Work required
I'd like the entries reproduced exactly, with the images omitted.
[Provided information — start]
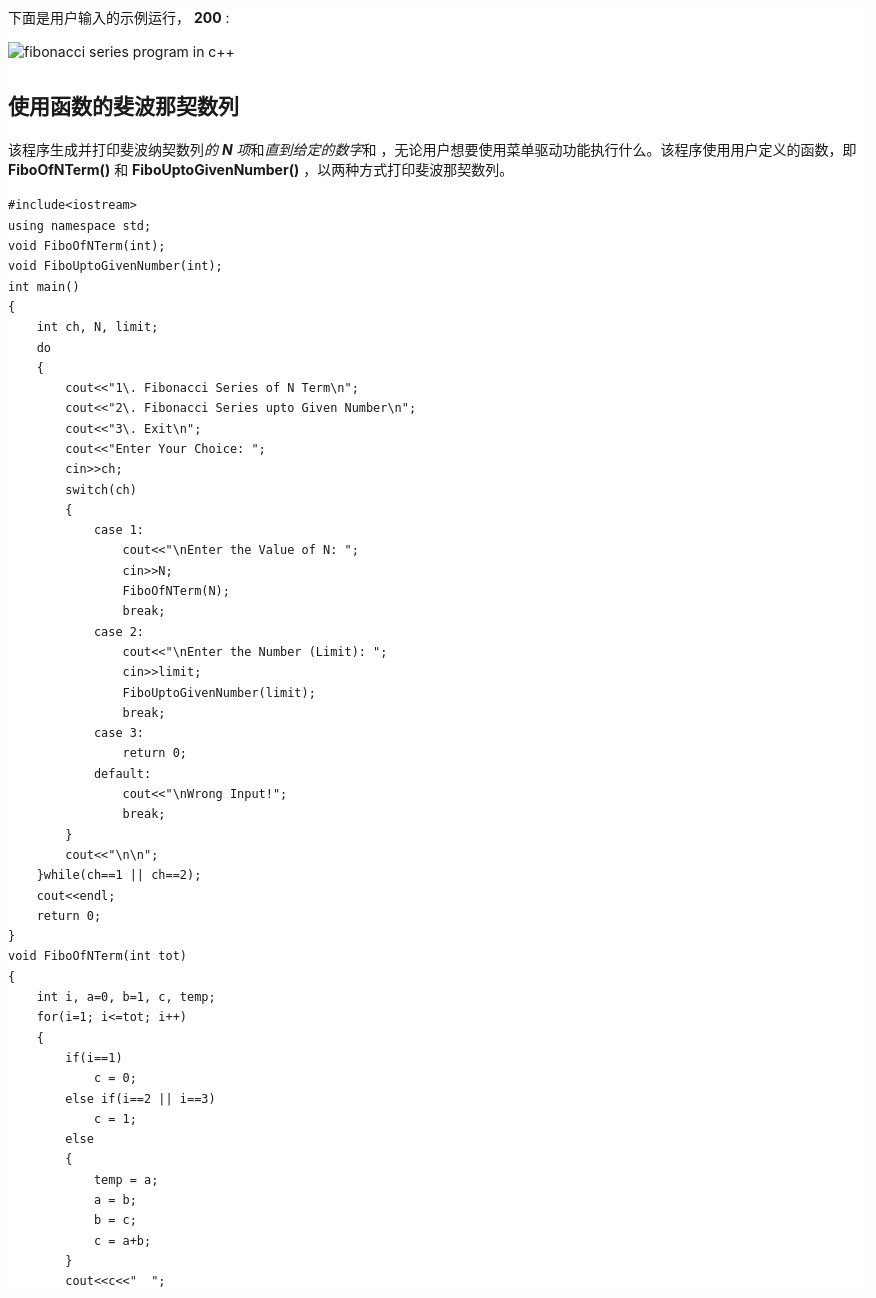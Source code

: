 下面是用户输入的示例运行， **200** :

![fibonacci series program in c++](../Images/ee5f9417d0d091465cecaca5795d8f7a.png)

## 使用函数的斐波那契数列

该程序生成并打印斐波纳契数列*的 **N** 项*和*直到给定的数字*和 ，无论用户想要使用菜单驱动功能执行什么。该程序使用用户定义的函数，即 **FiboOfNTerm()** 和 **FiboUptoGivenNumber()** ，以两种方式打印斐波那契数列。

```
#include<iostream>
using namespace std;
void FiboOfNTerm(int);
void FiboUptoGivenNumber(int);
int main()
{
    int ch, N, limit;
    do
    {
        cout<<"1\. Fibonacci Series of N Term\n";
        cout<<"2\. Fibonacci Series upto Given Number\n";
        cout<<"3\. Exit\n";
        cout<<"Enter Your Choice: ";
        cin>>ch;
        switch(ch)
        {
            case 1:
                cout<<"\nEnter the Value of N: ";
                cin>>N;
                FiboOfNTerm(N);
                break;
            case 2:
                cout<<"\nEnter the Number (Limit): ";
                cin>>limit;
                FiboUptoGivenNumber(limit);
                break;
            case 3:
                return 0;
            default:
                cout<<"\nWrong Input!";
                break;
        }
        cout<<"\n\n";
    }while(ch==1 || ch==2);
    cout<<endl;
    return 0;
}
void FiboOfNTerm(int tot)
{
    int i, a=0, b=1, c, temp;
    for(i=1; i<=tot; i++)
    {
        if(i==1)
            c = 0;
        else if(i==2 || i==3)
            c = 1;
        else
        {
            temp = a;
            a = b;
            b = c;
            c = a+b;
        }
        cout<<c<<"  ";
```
[Provided information — finish]
Task solution
Source code

: 下面是用户输入的示例运行， **200** :

![fibonacci series program in c++](../Images/ee5f9417d0d091465cecaca5795d8f7a.png)

## 使用函数的斐波那契数列

该程序生成并打印斐波纳契数列*的 **N** 项*和*直到给定的数字*和 ，无论用户想要使用菜单驱动功能执行什么。该程序使用用户定义的函数，即 **FiboOfNTerm()** 和 **FiboUptoGivenNumber()** ，以两种方式打印斐波那契数列。

```
#include<iostream>
using namespace std;
void FiboOfNTerm(int);
void FiboUptoGivenNumber(int);
int main()
{
    int ch, N, limit;
    do
    {
        cout<<"1\. Fibonacci Series of N Term\n";
        cout<<"2\. Fibonacci Series upto Given Number\n";
        cout<<"3\. Exit\n";
        cout<<"Enter Your Choice: ";
        cin>>ch;
        switch(ch)
        {
            case 1:
                cout<<"\nEnter the Value of N: ";
                cin>>N;
                FiboOfNTerm(N);
                break;
            case 2:
                cout<<"\nEnter the Number (Limit): ";
                cin>>limit;
                FiboUptoGivenNumber(limit);
                break;
            case 3:
                return 0;
            default:
                cout<<"\nWrong Input!";
                break;
        }
        cout<<"\n\n";
    }while(ch==1 || ch==2);
    cout<<endl;
    return 0;
}
void FiboOfNTerm(int tot)
{
    int i, a=0, b=1, c, temp;
    for(i=1; i<=tot; i++)
    {
        if(i==1)
            c = 0;
        else if(i==2 || i==3)
            c = 1;
        else
        {
            temp = a;
            a = b;
            b = c;
            c = a+b;
        }
        cout<<c<<"  ";
```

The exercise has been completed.